[[ Provided records open ]]
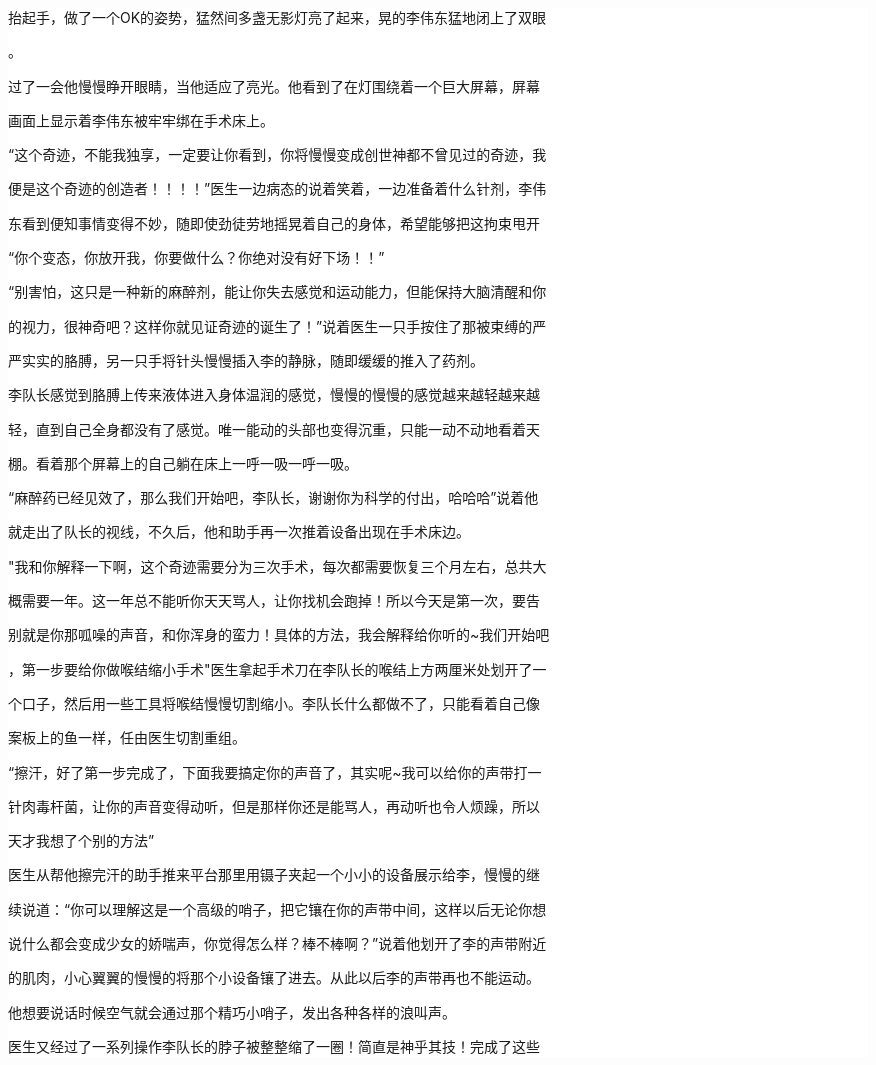 抬起手，做了一个OK的姿势，猛然间多盏无影灯亮了起来，晃的李伟东猛地闭上了双眼

。

过了一会他慢慢睁开眼睛，当他适应了亮光。他看到了在灯围绕着一个巨大屏幕，屏幕

画面上显示着李伟东被牢牢绑在手术床上。

“这个奇迹，不能我独享，一定要让你看到，你将慢慢变成创世神都不曾见过的奇迹，我

便是这个奇迹的创造者！！！！”医生一边病态的说着笑着，一边准备着什么针剂，李伟

东看到便知事情变得不妙，随即使劲徒劳地摇晃着自己的身体，希望能够把这拘束甩开

“你个变态，你放开我，你要做什么？你绝对没有好下场！！”

“别害怕，这只是一种新的麻醉剂，能让你失去感觉和运动能力，但能保持大脑清醒和你

的视力，很神奇吧？这样你就见证奇迹的诞生了！”说着医生一只手按住了那被束缚的严

严实实的胳膊，另一只手将针头慢慢插入李的静脉，随即缓缓的推入了药剂。



李队长感觉到胳膊上传来液体进入身体温润的感觉，慢慢的慢慢的感觉越来越轻越来越

轻，直到自己全身都没有了感觉。唯一能动的头部也变得沉重，只能一动不动地看着天

棚。看着那个屏幕上的自己躺在床上一呼一吸一呼一吸。

“麻醉药已经见效了，那么我们开始吧，李队长，谢谢你为科学的付出，哈哈哈”说着他

就走出了队长的视线，不久后，他和助手再一次推着设备出现在手术床边。



"我和你解释一下啊，这个奇迹需要分为三次手术，每次都需要恢复三个月左右，总共大

概需要一年。这一年总不能听你天天骂人，让你找机会跑掉！所以今天是第一次，要告

别就是你那呱噪的声音，和你浑身的蛮力！具体的方法，我会解释给你听的~我们开始吧

，第一步要给你做喉结缩小手术"医生拿起手术刀在李队长的喉结上方两厘米处划开了一

个口子，然后用一些工具将喉结慢慢切割缩小。李队长什么都做不了，只能看着自己像

案板上的鱼一样，任由医生切割重组。



“擦汗，好了第一步完成了，下面我要搞定你的声音了，其实呢~我可以给你的声带打一

针肉毒杆菌，让你的声音变得动听，但是那样你还是能骂人，再动听也令人烦躁，所以

天才我想了个别的方法”

医生从帮他擦完汗的助手推来平台那里用镊子夹起一个小小的设备展示给李，慢慢的继

续说道：“你可以理解这是一个高级的哨子，把它镶在你的声带中间，这样以后无论你想

说什么都会变成少女的娇喘声，你觉得怎么样？棒不棒啊？”说着他划开了李的声带附近

的肌肉，小心翼翼的慢慢的将那个小设备镶了进去。从此以后李的声带再也不能运动。

他想要说话时候空气就会通过那个精巧小哨子，发出各种各样的浪叫声。

医生又经过了一系列操作李队长的脖子被整整缩了一圈！简直是神乎其技！完成了这些
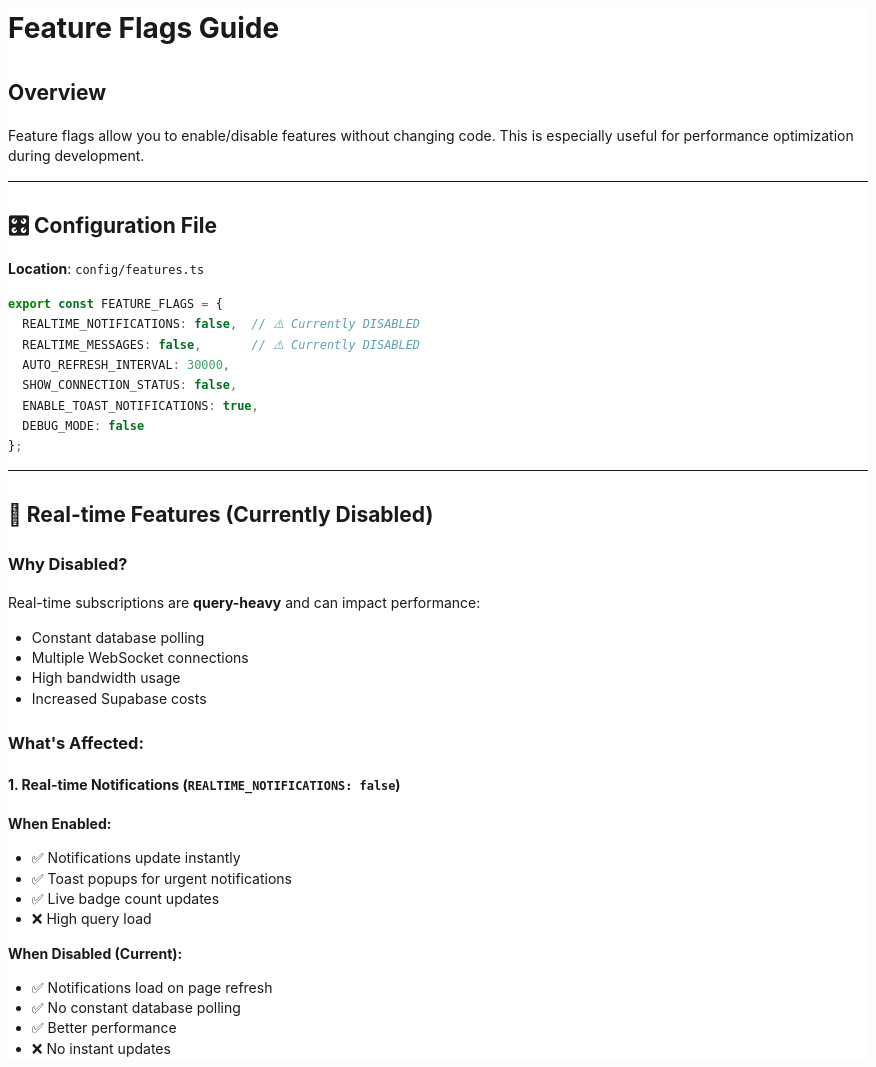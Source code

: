 # Feature Flags Guide

## Overview
Feature flags allow you to enable/disable features without changing code. This is especially useful for performance optimization during development.

---

## 🎛️ Configuration File

**Location**: `config/features.ts`

```typescript
export const FEATURE_FLAGS = {
  REALTIME_NOTIFICATIONS: false,  // ⚠️ Currently DISABLED
  REALTIME_MESSAGES: false,       // ⚠️ Currently DISABLED
  AUTO_REFRESH_INTERVAL: 30000,
  SHOW_CONNECTION_STATUS: false,
  ENABLE_TOAST_NOTIFICATIONS: true,
  DEBUG_MODE: false
};
```

---

## 🚫 Real-time Features (Currently Disabled)

### **Why Disabled?**
Real-time subscriptions are **query-heavy** and can impact performance:
- Constant database polling
- Multiple WebSocket connections
- High bandwidth usage
- Increased Supabase costs

### **What's Affected:**

#### **1. Real-time Notifications** (`REALTIME_NOTIFICATIONS: false`)
**When Enabled:**
- ✅ Notifications update instantly
- ✅ Toast popups for urgent notifications
- ✅ Live badge count updates
- ❌ High query load

**When Disabled (Current):**
- ✅ Notifications load on page refresh
- ✅ No constant database polling
- ✅ Better performance
- ❌ No instant updates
[[ Provided records closed ]]
Required action: Once you find the line that contains "他想要说话时候空气就会通过那个精巧小哨子，发出各种各样的浪叫声。", give it again along with every later line through the end of the data, word for word, minus the pictures.

Task output:
他想要说话时候空气就会通过那个精巧小哨子，发出各种各样的浪叫声。

医生又经过了一系列操作李队长的脖子被整整缩了一圈！简直是神乎其技！完成了这些
Source code

: # Feature Flags Guide

## Overview
Feature flags allow you to enable/disable features without changing code. This is especially useful for performance optimization during development.

---

## 🎛️ Configuration File

**Location**: `config/features.ts`

```typescript
export const FEATURE_FLAGS = {
  REALTIME_NOTIFICATIONS: false,  // ⚠️ Currently DISABLED
  REALTIME_MESSAGES: false,       // ⚠️ Currently DISABLED
  AUTO_REFRESH_INTERVAL: 30000,
  SHOW_CONNECTION_STATUS: false,
  ENABLE_TOAST_NOTIFICATIONS: true,
  DEBUG_MODE: false
};
```

---

## 🚫 Real-time Features (Currently Disabled)

### **Why Disabled?**
Real-time subscriptions are **query-heavy** and can impact performance:
- Constant database polling
- Multiple WebSocket connections
- High bandwidth usage
- Increased Supabase costs

### **What's Affected:**

#### **1. Real-time Notifications** (`REALTIME_NOTIFICATIONS: false`)
**When Enabled:**
- ✅ Notifications update instantly
- ✅ Toast popups for urgent notifications
- ✅ Live badge count updates
- ❌ High query load

**When Disabled (Current):**
- ✅ Notifications load on page refresh
- ✅ No constant database polling
- ✅ Better performance
- ❌ No instant updates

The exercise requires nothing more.